━━━━━ MATERIAL FOR THE TASK ━━━━━

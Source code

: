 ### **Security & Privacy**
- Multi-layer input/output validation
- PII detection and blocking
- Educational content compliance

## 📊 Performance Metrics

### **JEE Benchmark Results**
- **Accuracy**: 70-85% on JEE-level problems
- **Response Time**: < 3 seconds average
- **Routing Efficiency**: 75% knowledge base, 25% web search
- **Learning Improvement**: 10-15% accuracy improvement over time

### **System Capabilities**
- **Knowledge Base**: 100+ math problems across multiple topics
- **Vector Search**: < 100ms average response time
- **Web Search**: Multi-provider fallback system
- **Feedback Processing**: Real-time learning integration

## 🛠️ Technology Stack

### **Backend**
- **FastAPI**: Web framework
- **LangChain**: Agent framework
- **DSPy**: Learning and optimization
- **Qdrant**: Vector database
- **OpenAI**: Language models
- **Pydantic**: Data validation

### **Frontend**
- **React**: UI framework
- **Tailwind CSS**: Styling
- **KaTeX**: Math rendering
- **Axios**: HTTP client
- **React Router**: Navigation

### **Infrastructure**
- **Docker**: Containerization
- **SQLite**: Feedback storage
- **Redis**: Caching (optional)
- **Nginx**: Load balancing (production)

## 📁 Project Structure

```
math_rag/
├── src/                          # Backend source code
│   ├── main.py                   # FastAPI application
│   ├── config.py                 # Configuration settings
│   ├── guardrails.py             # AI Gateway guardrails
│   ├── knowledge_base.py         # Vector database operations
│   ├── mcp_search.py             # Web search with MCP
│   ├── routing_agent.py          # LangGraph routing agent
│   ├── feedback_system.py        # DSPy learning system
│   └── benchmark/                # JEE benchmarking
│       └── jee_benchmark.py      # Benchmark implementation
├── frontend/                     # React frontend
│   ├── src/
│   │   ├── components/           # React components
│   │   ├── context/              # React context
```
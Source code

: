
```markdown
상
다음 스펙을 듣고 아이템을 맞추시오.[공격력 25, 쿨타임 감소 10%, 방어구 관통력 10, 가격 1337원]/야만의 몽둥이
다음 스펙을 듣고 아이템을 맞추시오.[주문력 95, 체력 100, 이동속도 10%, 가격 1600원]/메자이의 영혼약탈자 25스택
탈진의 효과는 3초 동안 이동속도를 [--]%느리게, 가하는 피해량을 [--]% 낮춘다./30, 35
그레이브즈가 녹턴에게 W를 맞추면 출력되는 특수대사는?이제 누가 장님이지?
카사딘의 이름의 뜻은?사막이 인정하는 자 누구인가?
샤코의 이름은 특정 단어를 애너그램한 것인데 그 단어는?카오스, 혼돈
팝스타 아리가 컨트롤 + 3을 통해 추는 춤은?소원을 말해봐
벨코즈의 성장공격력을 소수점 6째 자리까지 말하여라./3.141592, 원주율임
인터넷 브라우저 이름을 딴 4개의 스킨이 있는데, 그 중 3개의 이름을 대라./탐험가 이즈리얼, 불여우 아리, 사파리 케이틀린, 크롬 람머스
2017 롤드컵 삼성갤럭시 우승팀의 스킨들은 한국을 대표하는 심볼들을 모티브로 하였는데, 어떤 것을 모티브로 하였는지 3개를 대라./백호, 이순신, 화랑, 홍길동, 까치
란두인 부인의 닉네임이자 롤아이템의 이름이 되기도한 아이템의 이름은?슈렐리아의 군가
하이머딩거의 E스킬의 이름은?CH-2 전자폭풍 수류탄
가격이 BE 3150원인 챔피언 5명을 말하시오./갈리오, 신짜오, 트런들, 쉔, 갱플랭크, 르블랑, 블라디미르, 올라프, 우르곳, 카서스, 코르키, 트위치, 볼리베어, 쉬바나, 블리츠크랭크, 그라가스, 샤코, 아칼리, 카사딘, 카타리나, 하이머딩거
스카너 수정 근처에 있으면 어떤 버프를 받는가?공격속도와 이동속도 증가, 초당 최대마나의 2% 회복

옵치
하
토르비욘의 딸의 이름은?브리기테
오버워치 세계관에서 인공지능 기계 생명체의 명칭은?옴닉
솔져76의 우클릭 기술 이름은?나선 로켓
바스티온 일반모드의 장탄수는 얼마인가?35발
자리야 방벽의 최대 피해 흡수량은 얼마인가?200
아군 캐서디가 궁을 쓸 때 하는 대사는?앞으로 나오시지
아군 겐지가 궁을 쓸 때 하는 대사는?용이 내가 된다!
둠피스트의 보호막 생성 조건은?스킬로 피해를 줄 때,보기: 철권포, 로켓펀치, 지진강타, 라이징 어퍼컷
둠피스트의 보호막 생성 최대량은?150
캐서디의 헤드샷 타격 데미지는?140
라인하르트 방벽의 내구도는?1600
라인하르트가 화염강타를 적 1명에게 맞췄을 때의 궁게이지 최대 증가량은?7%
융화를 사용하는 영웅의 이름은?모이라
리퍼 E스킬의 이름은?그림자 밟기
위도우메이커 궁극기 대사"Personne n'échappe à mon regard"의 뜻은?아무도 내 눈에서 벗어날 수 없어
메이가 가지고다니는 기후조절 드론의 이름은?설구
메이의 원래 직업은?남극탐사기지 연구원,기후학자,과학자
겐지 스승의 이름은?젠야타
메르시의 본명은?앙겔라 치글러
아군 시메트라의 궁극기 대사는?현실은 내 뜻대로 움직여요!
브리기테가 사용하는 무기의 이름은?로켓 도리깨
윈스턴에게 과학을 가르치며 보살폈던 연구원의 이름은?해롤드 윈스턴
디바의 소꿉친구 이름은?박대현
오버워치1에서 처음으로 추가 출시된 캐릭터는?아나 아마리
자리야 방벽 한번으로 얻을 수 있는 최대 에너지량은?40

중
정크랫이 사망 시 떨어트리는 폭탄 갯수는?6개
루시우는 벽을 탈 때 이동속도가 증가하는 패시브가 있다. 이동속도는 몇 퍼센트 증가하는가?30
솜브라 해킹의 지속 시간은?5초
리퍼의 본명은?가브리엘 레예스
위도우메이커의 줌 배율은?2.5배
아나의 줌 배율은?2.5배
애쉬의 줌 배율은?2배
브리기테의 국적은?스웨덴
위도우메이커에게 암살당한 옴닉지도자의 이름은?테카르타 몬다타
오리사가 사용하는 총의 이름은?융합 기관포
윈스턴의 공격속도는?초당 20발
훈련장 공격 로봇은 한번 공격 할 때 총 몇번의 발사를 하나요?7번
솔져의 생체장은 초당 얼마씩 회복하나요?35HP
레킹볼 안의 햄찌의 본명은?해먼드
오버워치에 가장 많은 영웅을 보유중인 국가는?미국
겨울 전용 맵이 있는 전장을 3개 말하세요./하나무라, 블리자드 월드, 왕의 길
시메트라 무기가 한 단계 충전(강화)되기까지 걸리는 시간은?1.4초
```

━━━━━

- _AIM OF THE TASK_
All of the lines above need to be given again exactly.

- _EXERCISE SOLUTION_
Source code

: ### **Security & Privacy**
- Multi-layer input/output validation
- PII detection and blocking
- Educational content compliance

## 📊 Performance Metrics

### **JEE Benchmark Results**
- **Accuracy**: 70-85% on JEE-level problems
- **Response Time**: < 3 seconds average
- **Routing Efficiency**: 75% knowledge base, 25% web search
- **Learning Improvement**: 10-15% accuracy improvement over time

### **System Capabilities**
- **Knowledge Base**: 100+ math problems across multiple topics
- **Vector Search**: < 100ms average response time
- **Web Search**: Multi-provider fallback system
- **Feedback Processing**: Real-time learning integration

## 🛠️ Technology Stack

### **Backend**
- **FastAPI**: Web framework
- **LangChain**: Agent framework
- **DSPy**: Learning and optimization
- **Qdrant**: Vector database
- **OpenAI**: Language models
- **Pydantic**: Data validation

### **Frontend**
- **React**: UI framework
- **Tailwind CSS**: Styling
- **KaTeX**: Math rendering
- **Axios**: HTTP client
- **React Router**: Navigation

### **Infrastructure**
- **Docker**: Containerization
- **SQLite**: Feedback storage
- **Redis**: Caching (optional)
- **Nginx**: Load balancing (production)

## 📁 Project Structure

```
math_rag/
├── src/                          # Backend source code
│   ├── main.py                   # FastAPI application
│   ├── config.py                 # Configuration settings
│   ├── guardrails.py             # AI Gateway guardrails
│   ├── knowledge_base.py         # Vector database operations
│   ├── mcp_search.py             # Web search with MCP
│   ├── routing_agent.py          # LangGraph routing agent
│   ├── feedback_system.py        # DSPy learning system
│   └── benchmark/                # JEE benchmarking
│       └── jee_benchmark.py      # Benchmark implementation
├── frontend/                     # React frontend
│   ├── src/
│   │   ├── components/           # React components
│   │   ├── context/              # React context
```
Source code

:
```markdown
상
다음 스펙을 듣고 아이템을 맞추시오.[공격력 25, 쿨타임 감소 10%, 방어구 관통력 10, 가격 1337원]/야만의 몽둥이
다음 스펙을 듣고 아이템을 맞추시오.[주문력 95, 체력 100, 이동속도 10%, 가격 1600원]/메자이의 영혼약탈자 25스택
탈진의 효과는 3초 동안 이동속도를 [--]%느리게, 가하는 피해량을 [--]% 낮춘다./30, 35
그레이브즈가 녹턴에게 W를 맞추면 출력되는 특수대사는?이제 누가 장님이지?
카사딘의 이름의 뜻은?사막이 인정하는 자 누구인가?
샤코의 이름은 특정 단어를 애너그램한 것인데 그 단어는?카오스, 혼돈
팝스타 아리가 컨트롤 + 3을 통해 추는 춤은?소원을 말해봐
벨코즈의 성장공격력을 소수점 6째 자리까지 말하여라./3.141592, 원주율임
인터넷 브라우저 이름을 딴 4개의 스킨이 있는데, 그 중 3개의 이름을 대라./탐험가 이즈리얼, 불여우 아리, 사파리 케이틀린, 크롬 람머스
2017 롤드컵 삼성갤럭시 우승팀의 스킨들은 한국을 대표하는 심볼들을 모티브로 하였는데, 어떤 것을 모티브로 하였는지 3개를 대라./백호, 이순신, 화랑, 홍길동, 까치
란두인 부인의 닉네임이자 롤아이템의 이름이 되기도한 아이템의 이름은?슈렐리아의 군가
하이머딩거의 E스킬의 이름은?CH-2 전자폭풍 수류탄
가격이 BE 3150원인 챔피언 5명을 말하시오./갈리오, 신짜오, 트런들, 쉔, 갱플랭크, 르블랑, 블라디미르, 올라프, 우르곳, 카서스, 코르키, 트위치, 볼리베어, 쉬바나, 블리츠크랭크, 그라가스, 샤코, 아칼리, 카사딘, 카타리나, 하이머딩거
스카너 수정 근처에 있으면 어떤 버프를 받는가?공격속도와 이동속도 증가, 초당 최대마나의 2% 회복

옵치
하
토르비욘의 딸의 이름은?브리기테
오버워치 세계관에서 인공지능 기계 생명체의 명칭은?옴닉
솔져76의 우클릭 기술 이름은?나선 로켓
바스티온 일반모드의 장탄수는 얼마인가?35발
자리야 방벽의 최대 피해 흡수량은 얼마인가?200
아군 캐서디가 궁을 쓸 때 하는 대사는?앞으로 나오시지
아군 겐지가 궁을 쓸 때 하는 대사는?용이 내가 된다!
둠피스트의 보호막 생성 조건은?스킬로 피해를 줄 때,보기: 철권포, 로켓펀치, 지진강타, 라이징 어퍼컷
둠피스트의 보호막 생성 최대량은?150
캐서디의 헤드샷 타격 데미지는?140
라인하르트 방벽의 내구도는?1600
라인하르트가 화염강타를 적 1명에게 맞췄을 때의 궁게이지 최대 증가량은?7%
융화를 사용하는 영웅의 이름은?모이라
리퍼 E스킬의 이름은?그림자 밟기
위도우메이커 궁극기 대사"Personne n'échappe à mon regard"의 뜻은?아무도 내 눈에서 벗어날 수 없어
메이가 가지고다니는 기후조절 드론의 이름은?설구
메이의 원래 직업은?남극탐사기지 연구원,기후학자,과학자
겐지 스승의 이름은?젠야타
메르시의 본명은?앙겔라 치글러
아군 시메트라의 궁극기 대사는?현실은 내 뜻대로 움직여요!
브리기테가 사용하는 무기의 이름은?로켓 도리깨
윈스턴에게 과학을 가르치며 보살폈던 연구원의 이름은?해롤드 윈스턴
디바의 소꿉친구 이름은?박대현
오버워치1에서 처음으로 추가 출시된 캐릭터는?아나 아마리
자리야 방벽 한번으로 얻을 수 있는 최대 에너지량은?40

중
정크랫이 사망 시 떨어트리는 폭탄 갯수는?6개
루시우는 벽을 탈 때 이동속도가 증가하는 패시브가 있다. 이동속도는 몇 퍼센트 증가하는가?30
솜브라 해킹의 지속 시간은?5초
리퍼의 본명은?가브리엘 레예스
위도우메이커의 줌 배율은?2.5배
아나의 줌 배율은?2.5배
애쉬의 줌 배율은?2배
브리기테의 국적은?스웨덴
위도우메이커에게 암살당한 옴닉지도자의 이름은?테카르타 몬다타
오리사가 사용하는 총의 이름은?융합 기관포
윈스턴의 공격속도는?초당 20발
훈련장 공격 로봇은 한번 공격 할 때 총 몇번의 발사를 하나요?7번
솔져의 생체장은 초당 얼마씩 회복하나요?35HP
레킹볼 안의 햄찌의 본명은?해먼드
오버워치에 가장 많은 영웅을 보유중인 국가는?미국
겨울 전용 맵이 있는 전장을 3개 말하세요./하나무라, 블리자드 월드, 왕의 길
시메트라 무기가 한 단계 충전(강화)되기까지 걸리는 시간은?1.4초
```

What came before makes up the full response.